In this context, it becomes clear you simply can't do everything you used to do. Feel one of those unnatural upwellings of strange pains inside your body, as I did this weekend, and all of a sudden, you're acutely aware of how vulnerable we all are; how our lives hang by a thread.
There simply isn't enough time left for all the living I would like to do. Nor for all the writing. If we are, as I claim, what we write, I'd like to quadruple this blog's content, for starters, so that over 1,000 entries could be posted here, cumulatively topping 500,000 words and probably 1500 images. Since I consider this now a "life journal," this has become the main place I'll document my time, my experiences, my feelings and my remaining dreams.
It will continue to be a delicate dance, balancing my own privacy and the privacy of others, with the quest to be unequivocally emotionally and factually honest. But, after all, that is a journalistic and a writerly challenge that is not unfamiliar to me, after forty years of publishing. So, I should be up to the task.

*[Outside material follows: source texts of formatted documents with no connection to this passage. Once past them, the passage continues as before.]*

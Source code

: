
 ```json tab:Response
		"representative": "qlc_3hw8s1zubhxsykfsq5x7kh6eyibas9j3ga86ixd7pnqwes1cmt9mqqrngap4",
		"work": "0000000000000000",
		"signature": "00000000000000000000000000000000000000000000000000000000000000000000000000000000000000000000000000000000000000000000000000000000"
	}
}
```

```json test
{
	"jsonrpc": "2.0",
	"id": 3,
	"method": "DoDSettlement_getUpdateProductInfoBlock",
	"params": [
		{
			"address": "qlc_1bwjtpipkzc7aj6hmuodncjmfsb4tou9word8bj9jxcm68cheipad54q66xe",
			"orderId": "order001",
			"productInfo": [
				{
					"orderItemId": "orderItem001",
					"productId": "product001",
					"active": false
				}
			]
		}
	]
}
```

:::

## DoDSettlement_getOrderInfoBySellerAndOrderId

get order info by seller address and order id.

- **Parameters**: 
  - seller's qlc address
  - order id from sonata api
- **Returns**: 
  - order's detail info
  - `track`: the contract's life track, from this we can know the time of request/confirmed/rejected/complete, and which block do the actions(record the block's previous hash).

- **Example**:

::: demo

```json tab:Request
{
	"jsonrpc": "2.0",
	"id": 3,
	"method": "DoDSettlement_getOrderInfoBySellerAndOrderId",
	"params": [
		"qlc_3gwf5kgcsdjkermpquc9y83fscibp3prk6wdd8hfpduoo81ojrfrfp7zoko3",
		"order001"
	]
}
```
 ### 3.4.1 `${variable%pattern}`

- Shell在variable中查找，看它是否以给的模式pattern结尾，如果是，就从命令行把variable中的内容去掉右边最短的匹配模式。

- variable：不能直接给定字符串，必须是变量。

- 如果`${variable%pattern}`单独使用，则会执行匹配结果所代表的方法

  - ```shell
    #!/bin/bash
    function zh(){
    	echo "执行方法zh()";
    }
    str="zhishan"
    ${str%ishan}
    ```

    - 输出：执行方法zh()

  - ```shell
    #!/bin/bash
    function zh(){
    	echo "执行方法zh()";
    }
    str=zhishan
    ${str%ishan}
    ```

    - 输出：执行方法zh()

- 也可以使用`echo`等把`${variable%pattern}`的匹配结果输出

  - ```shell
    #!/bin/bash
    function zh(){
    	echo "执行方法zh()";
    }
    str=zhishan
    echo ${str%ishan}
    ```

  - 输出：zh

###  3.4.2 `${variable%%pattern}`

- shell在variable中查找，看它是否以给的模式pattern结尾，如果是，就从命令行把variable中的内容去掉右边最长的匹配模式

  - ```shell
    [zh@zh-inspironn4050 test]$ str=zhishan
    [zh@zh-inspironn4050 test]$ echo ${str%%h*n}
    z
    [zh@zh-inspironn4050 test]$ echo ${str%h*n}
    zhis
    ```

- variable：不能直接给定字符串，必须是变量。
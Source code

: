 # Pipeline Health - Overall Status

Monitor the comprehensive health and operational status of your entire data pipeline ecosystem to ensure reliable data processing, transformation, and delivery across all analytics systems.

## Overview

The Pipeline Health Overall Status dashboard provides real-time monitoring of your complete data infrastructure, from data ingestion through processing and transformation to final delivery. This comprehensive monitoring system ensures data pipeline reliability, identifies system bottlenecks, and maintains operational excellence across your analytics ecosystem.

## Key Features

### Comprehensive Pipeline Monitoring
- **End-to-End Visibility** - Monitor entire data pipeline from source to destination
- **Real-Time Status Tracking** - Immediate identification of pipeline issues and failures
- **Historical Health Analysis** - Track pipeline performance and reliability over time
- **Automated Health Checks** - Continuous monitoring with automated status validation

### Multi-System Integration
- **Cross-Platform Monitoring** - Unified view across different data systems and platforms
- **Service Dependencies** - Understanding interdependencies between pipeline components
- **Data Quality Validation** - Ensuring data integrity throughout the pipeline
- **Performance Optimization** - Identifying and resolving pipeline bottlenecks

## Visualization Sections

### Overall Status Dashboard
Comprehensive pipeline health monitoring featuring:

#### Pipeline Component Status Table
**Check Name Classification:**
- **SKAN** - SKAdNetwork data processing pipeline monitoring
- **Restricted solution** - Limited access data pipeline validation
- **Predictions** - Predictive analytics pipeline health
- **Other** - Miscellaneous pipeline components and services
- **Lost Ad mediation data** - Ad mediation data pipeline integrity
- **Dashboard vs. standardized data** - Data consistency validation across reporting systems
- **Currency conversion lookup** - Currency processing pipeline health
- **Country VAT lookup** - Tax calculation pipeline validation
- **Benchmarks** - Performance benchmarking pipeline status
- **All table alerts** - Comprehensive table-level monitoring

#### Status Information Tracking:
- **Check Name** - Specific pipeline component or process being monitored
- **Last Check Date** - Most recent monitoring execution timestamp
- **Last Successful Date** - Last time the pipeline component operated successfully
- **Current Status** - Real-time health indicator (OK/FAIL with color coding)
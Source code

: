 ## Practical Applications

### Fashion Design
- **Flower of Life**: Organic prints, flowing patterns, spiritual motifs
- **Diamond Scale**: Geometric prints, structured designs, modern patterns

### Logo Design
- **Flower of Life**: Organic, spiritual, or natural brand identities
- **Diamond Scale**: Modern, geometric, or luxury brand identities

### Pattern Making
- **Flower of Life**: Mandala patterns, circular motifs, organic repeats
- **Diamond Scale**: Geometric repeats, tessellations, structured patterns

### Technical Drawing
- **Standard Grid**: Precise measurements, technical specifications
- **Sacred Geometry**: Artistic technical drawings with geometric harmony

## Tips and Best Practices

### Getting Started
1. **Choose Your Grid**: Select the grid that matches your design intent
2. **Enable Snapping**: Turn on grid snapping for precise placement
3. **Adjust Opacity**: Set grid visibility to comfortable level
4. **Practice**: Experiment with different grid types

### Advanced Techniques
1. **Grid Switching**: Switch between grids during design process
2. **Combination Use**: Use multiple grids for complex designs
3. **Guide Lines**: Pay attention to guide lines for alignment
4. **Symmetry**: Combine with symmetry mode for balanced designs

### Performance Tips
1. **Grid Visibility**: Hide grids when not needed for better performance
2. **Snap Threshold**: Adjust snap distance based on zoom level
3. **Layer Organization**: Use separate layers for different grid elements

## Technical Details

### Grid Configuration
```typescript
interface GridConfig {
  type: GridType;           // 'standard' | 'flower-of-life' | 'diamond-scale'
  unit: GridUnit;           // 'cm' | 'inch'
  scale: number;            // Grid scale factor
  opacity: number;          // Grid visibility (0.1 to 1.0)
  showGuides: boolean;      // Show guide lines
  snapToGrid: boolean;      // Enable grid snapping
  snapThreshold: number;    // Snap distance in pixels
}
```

Meanwhile, those in the early spring of their lives conduct such a different dance -- soccer games, math homework, a phone call from a close friend who is a girl telling him her friends want to know whether he is "tall or short." His answer" Why do they want to know?"
It's all relative. One moment, he looks short, skinny, and young. The next he looks tall and wiry, with muscles sprouting on his upper arms. One moment he kisses me as he exits my car for school; the next, he is answering another phone call from a girl.